Lo primero que sonaba, en su casa de Bv. Juan B. Justo al 700, era la mesa. Con su hermano le daban y le daban, viendo bombos y cuero vacuno donde había melamina y manteles, y ensayando arreglos corales.
Después llegaría la guitarra, y con ella, las primeras presentaciones en Córdoba y Buenos Aires. Beto tenía 16 años. Pero se quedó solo, porque el hermano decidió abrirse otro camino. Él no aflojó, y se mandó a un concurso eterno en el viejo Canal 7 de la capital. La final fue en la cancha de River. Compitió con un quinteto vocal. Y ganó.
El futuro se veía promisorio, sobre todo en años donde el folclore revolucionaba el cancionero, sacudiendo espíritus y gargantas por todo el país. Pero se tuvo que tragar una pausa obligada por la conscripción. Igual, el futuro seguía ahí, esperándolo como un perro manso. Porque apenas después de terminar de correr, limpiar y barrer, le llegó el llamado que lo marcaría para todo el viaje. Era mediados de los '60. Un grupo que se había formado en San Rafael, llamado "Los Andariegos", y que llevaba una década de éxito creciente, andaba por Córdoba con una vacante de urgencia. Beto ensayó con ellos un par de horas esa misma tarde, y a la madrugada ya estaba debutando en vivo, rogando que la gente se fijara en su voz y no en la ropa, que no encajaba para nada con la que llevaba el conjunto. No obstante, no le dio mayor importancia, porque para él fue como empezar a jugar en primera, codeándose con los grandes de la música y asumiéndose como un militante de la cultura popular latinoamericana.
Su camino después tendría muchos otros rumbos y pasearía su voz y sus canciones, dentro y fuera de "Los Andariegos", por el continente e incluso Europa (Barcelona, Cádiz, Jerez de la Frontera, Montecarlo), en tiempos de exilio obligado por dictadura, haciendo escuela con aportes a nivel coral pocas veces oídos hasta entonces en nuestro folclore. Hacía plata, pero aguantó poco: los años '80 vieron pasar una vez más sus pies por esta parte del mundo.

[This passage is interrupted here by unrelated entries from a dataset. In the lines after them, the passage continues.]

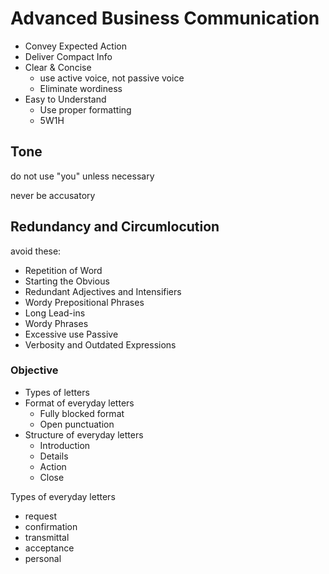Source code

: # Advanced Business Communication

- Convey Expected Action
- Deliver Compact Info
- Clear & Concise
  - use active voice, not passive voice
  - Eliminate wordiness
- Easy to Understand
  - Use proper formatting
  - 5W1H

## Tone

do not use "you" unless necessary

never be accusatory

## Redundancy and Circumlocution

avoid these:

- Repetition of Word
- Starting the Obvious
- Redundant Adjectives and Intensifiers
- Wordy Prepositional Phrases
- Long Lead-ins
- Wordy Phrases
- Excessive use Passive
- Verbosity and Outdated Expressions



### Objective

- Types of letters
- Format of everyday letters
  - Fully blocked format
  - Open punctuation
- Structure of everyday letters
  - Introduction
  - Details
  - Action
  - Close



Types of everyday letters

- request
- confirmation
- transmittal
- acceptance
- personal

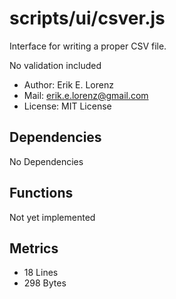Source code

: # scripts/ui/csver.js


Interface for writing a proper CSV file.

No validation included
* Author: Erik E. Lorenz 
* Mail: <erik.e.lorenz@gmail.com>
* License: MIT License


## Dependencies

No Dependencies

## Functions

Not yet implemented

## Metrics

* 18 Lines
* 298 Bytes

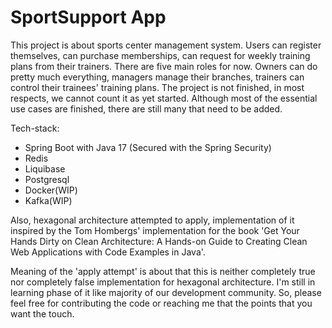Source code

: # SportSupport App

This project is about sports center management system. Users can register themselves, can purchase memberships, can request for weekly training plans from their trainers.
There are five main roles for now. Owners can do pretty much everything, managers manage their branches, trainers can control their trainees' training plans.
The project is not finished, in most respects, we cannot count it as yet started. Although most of the essential use cases are finished, there are still many that need to be added.

Tech-stack:
- Spring Boot with Java 17 (Secured with the Spring Security)
- Redis
- Liquibase
- Postgresql
- Docker(WIP)
- Kafka(WIP)

Also, hexagonal architecture attempted to apply, implementation of it inspired by the Tom Hombergs' implementation for the book 'Get Your Hands Dirty on Clean Architecture: A Hands-on Guide to Creating Clean Web Applications with Code Examples in Java'.

Meaning of the 'apply attempt'  is about that this is neither completely true nor completely false implementation for hexagonal architecture. I'm still in learning phase of it like majority of our development community. So, please feel free for contributing the code or reaching me that the points that you want the touch.
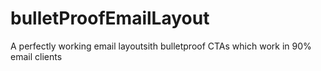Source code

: # bulletProofEmailLayout
A perfectly working email layoutsith bulletproof CTAs which work in 90% email clients
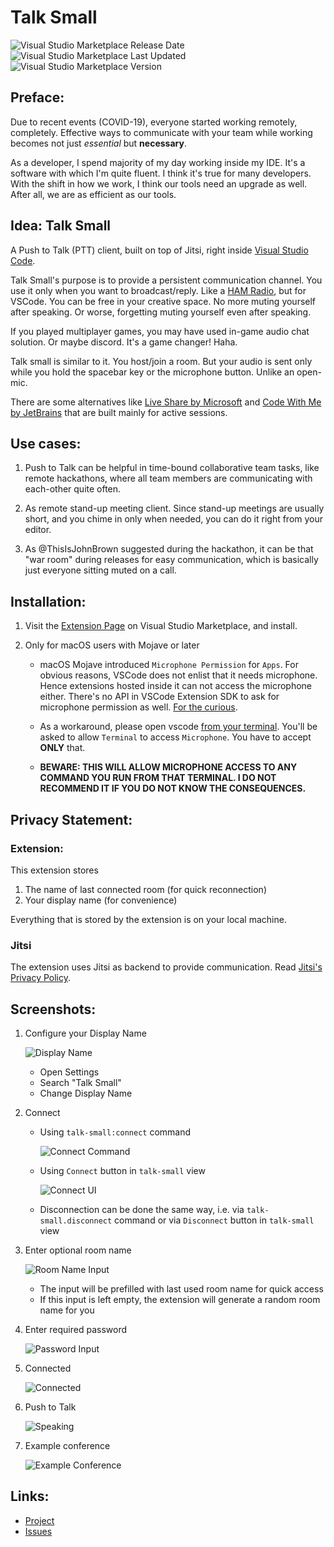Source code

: # Talk Small

![Visual Studio Marketplace Release Date](https://img.shields.io/visual-studio-marketplace/release-date/dhruvin-dev.talk-small)
![Visual Studio Marketplace Last Updated](https://img.shields.io/visual-studio-marketplace/last-updated/dhruvin-dev.talk-small)
![Visual Studio Marketplace Version](https://img.shields.io/visual-studio-marketplace/v/dhruvin-dev.talk-small)

## Preface:

Due to recent events (COVID-19), everyone started working remotely, completely.
Effective ways to communicate with your team while working becomes not just
*essential* but **necessary**.

As a developer, I spend majority of my day working inside my IDE. It's a
software with which I'm quite fluent. I think it's true for many developers.
With the shift in how we work, I think our tools need an upgrade as well.
After all, we are as efficient as our tools.

## Idea: Talk Small

A Push to Talk (PTT) client, built on top of Jitsi, right inside
[Visual Studio Code](https://marketplace.visualstudio.com/items?itemName=dhruvin-dev.talk-small).

Talk Small's purpose is to provide a persistent communication channel.
You use it only when you want to broadcast/reply.
Like a [HAM Radio](https://en.wikipedia.org/wiki/Amateur_radio), but for VSCode. 
You can be free in your creative space. No more muting yourself after speaking.
Or worse, forgetting muting yourself even after speaking.

If you played multiplayer games, you may have used in-game audio chat solution.
Or maybe discord. It's a game changer! Haha.

Talk small is similar to it. You host/join a room. But your audio is sent only
while you hold the spacebar key or the microphone button. Unlike an open-mic.

There are some alternatives like
[Live Share by Microsoft](https://docs.microsoft.com/en-us/visualstudio/liveshare/)
and [Code With Me by JetBrains](https://blog.jetbrains.com/blog/2020/09/28/code-with-me-eap/)
that are built mainly for active sessions.

## Use cases:

1. Push to Talk can be helpful in time-bound collaborative team tasks, like
remote hackathons, where all team members are communicating with each-other
quite often.

1. As remote stand-up meeting client. Since stand-up meetings are usually short,
and you chime in only when needed, you can do it right from your editor.

1. As @ThisIsJohnBrown suggested during the hackathon, it can be that "war room"
during releases for easy communication, which is basically just everyone sitting
muted on a call.

## Installation:

1. Visit the
[Extension Page](https://marketplace.visualstudio.com/items?itemName=dhruvin-dev.talk-small)
on Visual Studio Marketplace, and install.

1. Only for macOS users with Mojave or later
    - macOS Mojave introduced `Microphone Permission` for `Apps`. For obvious reasons,
    VSCode does not enlist that it needs microphone. Hence extensions hosted inside
    it can not access the microphone either. There's no API in VSCode Extension SDK
    to ask for microphone permission as well.
    [For the curious](https://github.com/microsoft/vscode/issues/95062).
    
    - As a workaround, please open vscode
    [from your terminal](https://code.visualstudio.com/docs/setup/mac#_launching-from-the-command-line).
    You'll be asked to allow `Terminal` to access `Microphone`. You have to accept 
    **ONLY** that.
    
    - **BEWARE: THIS WILL ALLOW MICROPHONE ACCESS TO ANY COMMAND YOU RUN FROM THAT
    TERMINAL. I DO NOT RECOMMEND IT IF YOU DO NOT KNOW THE CONSEQUENCES.**
    
## Privacy Statement:

### Extension:

This extension stores
1. The name of last connected room (for quick reconnection)
1. Your display name (for convenience)

Everything that is stored by the extension is on your local machine.

### Jitsi

The extension uses Jitsi as backend to provide communication. Read
[Jitsi's Privacy Policy](https://jitsi.org/meet-jit-si-privacy/).

## Screenshots:

1. Configure your Display Name

    ![Display Name](screenshots/displayName.png)
    
    - Open Settings
    - Search "Talk Small"
    - Change Display Name

1. Connect
    * Using `talk-small:connect` command

        ![Connect Command](screenshots/command.png)
    
    * Using `Connect` button in `talk-small` view 

        ![Connect UI](screenshots/talk-small.png)

    * Disconnection can be done the same way, i.e. via `talk-small.disconnect`
    command or via `Disconnect` button in `talk-small` view

1. Enter optional room name

    ![Room Name Input](screenshots/roomName.png)
    
    - The input will be prefilled with last used room name for quick access
    - If this input is left empty, the extension will generate a random room name for you

1. Enter required password

    ![Password Input](screenshots/password.png)

1. Connected

    ![Connected](screenshots/mute.png)

1. Push to Talk

    ![Speaking](screenshots/unmute.png)

1. Example conference

    ![Example Conference](screenshots/example.png)

## Links:

- [Project](https://github.com/dhruvin2910/talk-small)
- [Issues](https://github.com/dhruvin2910/talk-small/issues)
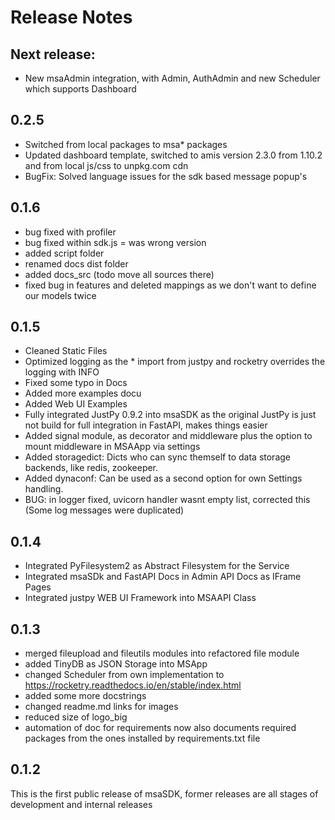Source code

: # Release Notes
## Next release:
* New msaAdmin integration, with Admin, AuthAdmin and new Scheduler which supports Dashboard

## 0.2.5
* Switched from local packages to msa* packages
* Updated dashboard template, switched to amis version 2.3.0 from 1.10.2 and from local js/css to unpkg.com cdn
* BugFix: Solved language issues for the sdk based message popup's

## 0.1.6
* bug fixed with profiler
* bug fixed within sdk.js = was wrong version
* added script folder
* renamed docs dist folder
* added docs_src (todo move all sources there)
* fixed bug in features and deleted mappings as we don't want to define our models twice

## 0.1.5
* Cleaned Static Files
* Optimized logging as the * import from justpy and rocketry overrides the logging with INFO
* Fixed some typo in Docs
* Added more examples docu
* Added Web UI Examples
* Fully integrated JustPy 0.9.2 into msaSDK as the original JustPy is just not build for full integration in FastAPI, makes things easier
* Added signal module, as decorator and middleware plus the option to mount middleware in MSAApp via settings
* Added storagedict: Dicts who can sync themself to data storage backends, like redis, zookeeper.
* Added dynaconf: Can be used as a second option for own Settings handling.
* BUG: in logger fixed, uvicorn handler wasnt empty list, corrected this (Some log messages were duplicated)

## 0.1.4
* Integrated PyFilesystem2 as Abstract Filesystem for the Service
* Integrated msaSDk and FastAPI Docs in Admin API Docs as IFrame Pages
* Integrated justpy WEB UI Framework into MSAAPI Class

## 0.1.3
* merged fileupload and fileutils modules into refactored file module
* added TinyDB as JSON Storage into MSApp
* changed Scheduler from own implementation to https://rocketry.readthedocs.io/en/stable/index.html
* added some more docstrings
* changed readme.md links for images
* reduced size of logo_big
* automation of doc for requirements now also documents required packages from the ones installed by requirements.txt file

## 0.1.2

This is the first public release of msaSDK, former releases are all stages of development and internal releases

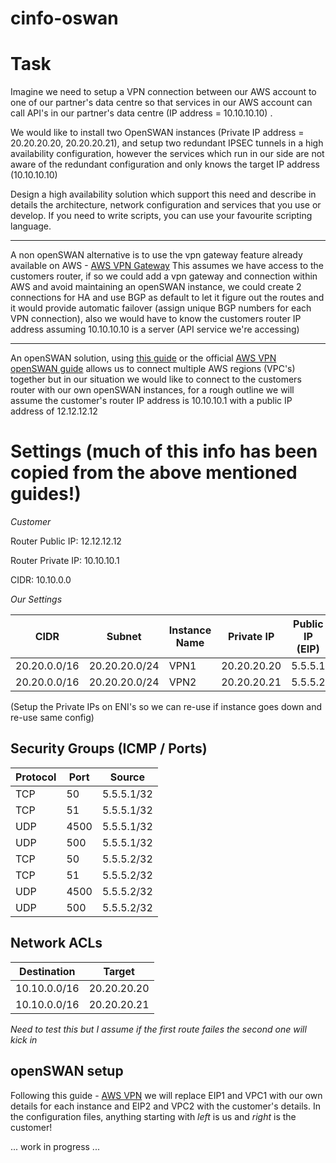 # cinfo-oswan

# Task
Imagine we need to setup a VPN connection between our AWS account to one of our partner's data centre so that services in our AWS account can call API's in our partner's data centre (IP address = 10.10.10.10) .

We would like to install two OpenSWAN instances (Private IP address = 20.20.20.20, 20.20.20.21), and setup two redundant IPSEC tunnels in a high availability configuration, however the services which run in our side are not aware of the redundant configuration and only knows the target IP address (10.10.10.10)

Design a high availability solution which support this need and describe in details  the architecture, network configuration and services that you use or develop. If you need to write scripts, you can use your favourite scripting language.

---

A non openSWAN alternative is to use the vpn gateway feature already available on AWS - [AWS VPN Gateway](http://docs.aws.amazon.com/AmazonVPC/latest/UserGuide/VPC_VPN.html)
This assumes we have access to the customers router, if so we could add a vpn gateway and connection within AWS and avoid maintaining an openSWAN instance, we could create 2 connections for HA and use BGP as default to let it figure out the routes and it would provide automatic failover (assign unique BGP numbers for each VPN connection), also we would have to know the customers router IP address assuming 10.10.10.10 is a server (API service we're accessing)

---

An openSWAN solution, using [this guide](http://walkintocloud.com/index.php/2016/06/16/openswan-connecting-two-vpcs-different-regions-amazon-aws/) or the official [AWS VPN openSWAN guide](https://aws.amazon.com/articles/5472675506466066) allows us to connect multiple AWS regions (VPC's) together but in our situation we would like to connect to the customers router with our own openSWAN instances, for a rough outline we will assume the customer's router IP address is 10.10.10.1 with a public IP address of 12.12.12.12

# Settings (much of this info has been copied from the above mentioned guides!)

_Customer_

Router Public IP: 12.12.12.12

Router Private IP: 10.10.10.1

CIDR: 10.10.0.0

_Our Settings_

| CIDR | Subnet | Instance Name | Private IP | Public IP (EIP) |
| ---- | ------ | ------------- | ---------- | --------------- |
| 20.20.0.0/16 | 20.20.20.0/24 | VPN1 | 20.20.20.20 | 5.5.5.1 |
| 20.20.0.0/16 | 20.20.20.0/24 | VPN2 | 20.20.20.21 | 5.5.5.2 |

(Setup the Private IPs on ENI's so we can re-use if instance goes down and re-use same config)

## Security Groups (ICMP / Ports)

| Protocol | Port | Source |
| --- | --- | --- |
| TCP | 50   | 5.5.5.1/32 |
| TCP | 51   | 5.5.5.1/32 |
| UDP | 4500 | 5.5.5.1/32 |
| UDP | 500  | 5.5.5.1/32 |
| TCP | 50   | 5.5.5.2/32 |
| TCP | 51   | 5.5.5.2/32 |
| UDP | 4500 | 5.5.5.2/32 |
| UDP | 500  | 5.5.5.2/32 |

## Network ACLs

| Destination | Target |
| --- | --- |
| 10.10.0.0/16 | 20.20.20.20 |
| 10.10.0.0/16 | 20.20.20.21 |

*Need to test this but I assume if the first route failes the second one will kick in*

## openSWAN setup

Following this guide - [AWS VPN](https://aws.amazon.com/articles/5472675506466066) we will replace EIP1 and VPC1 with our own details for each instance and EIP2 and VPC2 with the customer's details.
In the configuration files, anything starting with *left* is us and *right* is the customer!

... work in progress ...
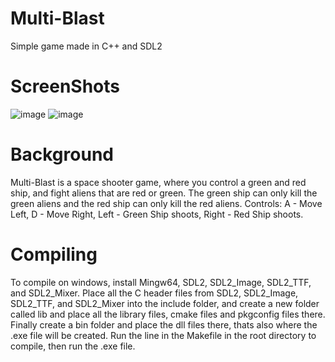 # Multi-Blast
Simple game made in C++ and SDL2 

# ScreenShots
![image](https://github.com/user-attachments/assets/c16d58f5-13be-4deb-9f76-bf38eaeec2a0)
![image](https://github.com/user-attachments/assets/d1c14b08-ff22-408c-9c99-6d3d2cd438c2)


# Background 
Multi-Blast is a space shooter game, where you control a green and red ship, and fight aliens that are red or green. The green ship can only kill the green aliens and the red ship can only kill the red aliens. Controls:  A - Move Left, D - Move Right, Left - Green Ship shoots, Right - Red Ship shoots.

# Compiling 
To compile on windows, install Mingw64, SDL2, SDL2_Image, SDL2_TTF, and SDL2_Mixer. Place all the C header files from SDL2, SDL2_Image, SDL2_TTF, and SDL2_Mixer into the include folder, and create a new folder called lib and place all the library files, cmake files and pkgconfig files there. Finally create a bin folder and place the dll files there, thats also where the .exe file will be created. Run the line in the Makefile in the root directory to compile, then run the .exe file.
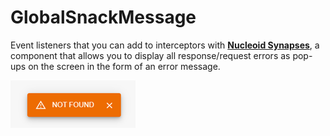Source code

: # GlobalSnackMessage

Event listeners that you can add to interceptors with [**Nucleoid Synapses**](../synapses), a component that allows you to display all response/request errors as pop-ups on the screen in the form of an error message.

![GlobalSnackMessage Component](../../static/media/global-snack-message.png)
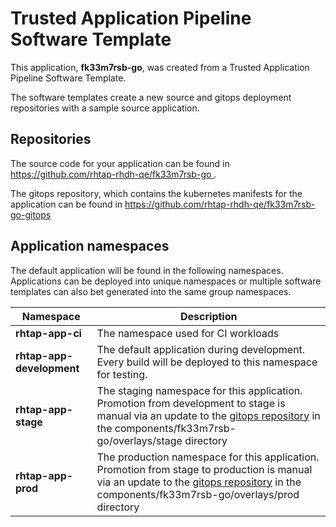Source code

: # Trusted Application Pipeline Software Template

This application, **fk33m7rsb-go**, was created from a Trusted Application Pipeline Software Template.

The software templates create a new source and gitops deployment repositories with a sample source application. 

## Repositories

The source code for your application can be found in [https://github.com/rhtap-rhdh-qe/fk33m7rsb-go ](https://github.com/rhtap-rhdh-qe/fk33m7rsb-go ).
 
The gitops repository, which contains the kubernetes manifests for the application can be found in 
[https://github.com/rhtap-rhdh-qe/fk33m7rsb-go-gitops ](https://github.com/rhtap-rhdh-qe/fk33m7rsb-go-gitops ) 

## Application namespaces 

The default application will be found in the following namespaces. Applications can be deployed into unique namespaces or multiple software templates can also bet generated into the same group namespaces.  

|  Namespace   |  Description   |  
| -------- | -------- |
| **rhtap-app-ci** | The namespace used for CI workloads |
| **rhtap-app-development** | The default application during development. Every build will be deployed to this namespace for testing. |
| **rhtap-app-stage** | The staging namespace for this application. Promotion from development to stage is manual via an update to the [gitops repository](https://github.com/rhtap-rhdh-qe/fk33m7rsb-go-gitops ) in the components/fk33m7rsb-go/overlays/stage directory |
| **rhtap-app-prod** | The production namespace for this application. Promotion from stage to production is manual via an update to the [gitops repository](https://github.com/rhtap-rhdh-qe/fk33m7rsb-go-gitops ) in the components/fk33m7rsb-go/overlays/prod directory |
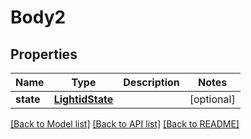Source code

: # Body2

## Properties
Name | Type | Description | Notes
------------ | ------------- | ------------- | -------------
**state** | [**LightidState**](LightidState.md) |  | [optional] 

[[Back to Model list]](../README.md#documentation-for-models) [[Back to API list]](../README.md#documentation-for-api-endpoints) [[Back to README]](../README.md)

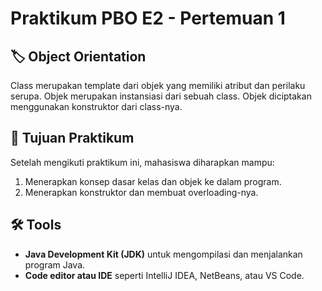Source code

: # Praktikum PBO E2 - Pertemuan 1

## 🏷️ Object Orientation
Class merupakan template dari objek yang memiliki atribut dan perilaku serupa. Objek merupakan instansiasi dari sebuah class. Objek diciptakan menggunakan konstruktor dari class-nya.

## 🎯 Tujuan Praktikum
Setelah mengikuti praktikum ini, mahasiswa diharapkan mampu:
1. Menerapkan konsep dasar kelas dan objek ke dalam program.
2. Menerapkan konstruktor dan membuat overloading-nya.

## 🛠️ Tools
- **Java Development Kit (JDK)** untuk mengompilasi dan menjalankan program Java.
- **Code editor atau IDE** seperti IntelliJ IDEA, NetBeans, atau VS Code.
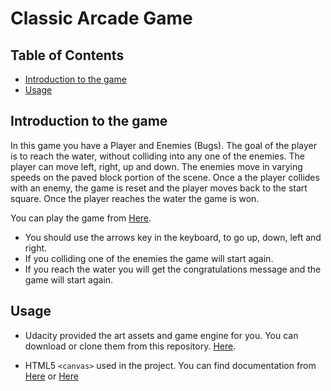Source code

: # Classic Arcade Game

## Table of Contents
* [Introduction to the game](#introduction-to-the-game)
* [Usage](#usage)


## Introduction to the game
  In this game you have a Player and Enemies (Bugs). The goal of the player is to reach the water, without colliding into any one of the enemies. The player can move left, right, up and down. The enemies move in varying speeds on the paved block portion of the scene. Once a the player collides with an enemy, the game is reset and the player moves back to the start square. Once the player reaches the water the game is won.

  You can play the game from [Here](https://morojalh.github.io/frontend-nanodegree-arcade-game-1/).

  - You should use the arrows key in the keyboard, to go up, down, left and right.
  - If you colliding one of the enemies the game will start again.
  - If you reach the water you will get the congratulations message and the game will start again.

## Usage
  - Udacity provided the art assets and game engine for you. You can download or clone them from this repository. [Here](https://github.com/udacity/frontend-nanodegree-arcade-game).

  - HTML5 `<canvas>` used in the project. You can find documentation from [Here](https://developer.mozilla.org/en-US/docs/Web/API/CanvasRenderingContext2D) or [Here](https://developer.mozilla.org/en-US/docs/Web/API/CanvasRenderingContext2D)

"Al subirse a un escenario, lo importante es dejar huella, que la gente entienda que puede haber un trabajo donde las cosas se hagan mejor sin abandonar la raíz, como el árbol, que reverdece año a año pero mantiene sus raíces aferradas a la etnia y a la historia que cada uno de los pueblos tiene detrás de sí", supo decirnos alguna vez, ya en tiempos más recientes, cuando su andar había hecho una nueva posta sobre San Francisco.
Acá volvió durante algunos años, a su casa, que es donde tenía la familia y los afectos. Venía a buscarse entre el viento y el tiempo, a verse reflejado en los suelos por los que había gateado. En San Francisco uno podía cruzarlo en cualquier calle, siempre andando, dejando huella hasta en ojotas. Luego, en los últimos años, siguió su andar por Buenos Aires. Desde allá, hace unos días, este andariego eterno partió en otro viaje, a seguir haciendo camino. Alberto "Beto" Sará tenía 78 años. Y se fue habiendo pisado mucho, pero con el deseo intacto de dejar huella.
En una serie de relatos de Alejandro Dolina se nos presenta el personaje de Tomas Dorkas, un caminante al que le resulta enteramente imposible detenerse, a causa del hechizo de una bruja. Hasta duerme caminando. No es tan malo, pero a veces le ocurre que se despierta en lugares desconocidos. Al final del relato, Dorkas logra romper el hechizo. Pero sigue caminando. Un interlocutor le pregunta entonces por qué no se detiene. Y el caminante responde: "Hay algo que usted debe saber: todos estamos condenados a un hechizo cósmico. El universo es irremediablemente fugitivo. Nadie puede detenerse. Salvo que usted sea tan estúpido como para creer que detenerse es esto". Y entonces se planta, firme como una estatua.
Beto, el andariego, también sigue caminando. Aquí quedan sus hijos y su legado. Porque se fue con lo único que se juró no soltar nunca: la alegría de haber vivido y haber andado.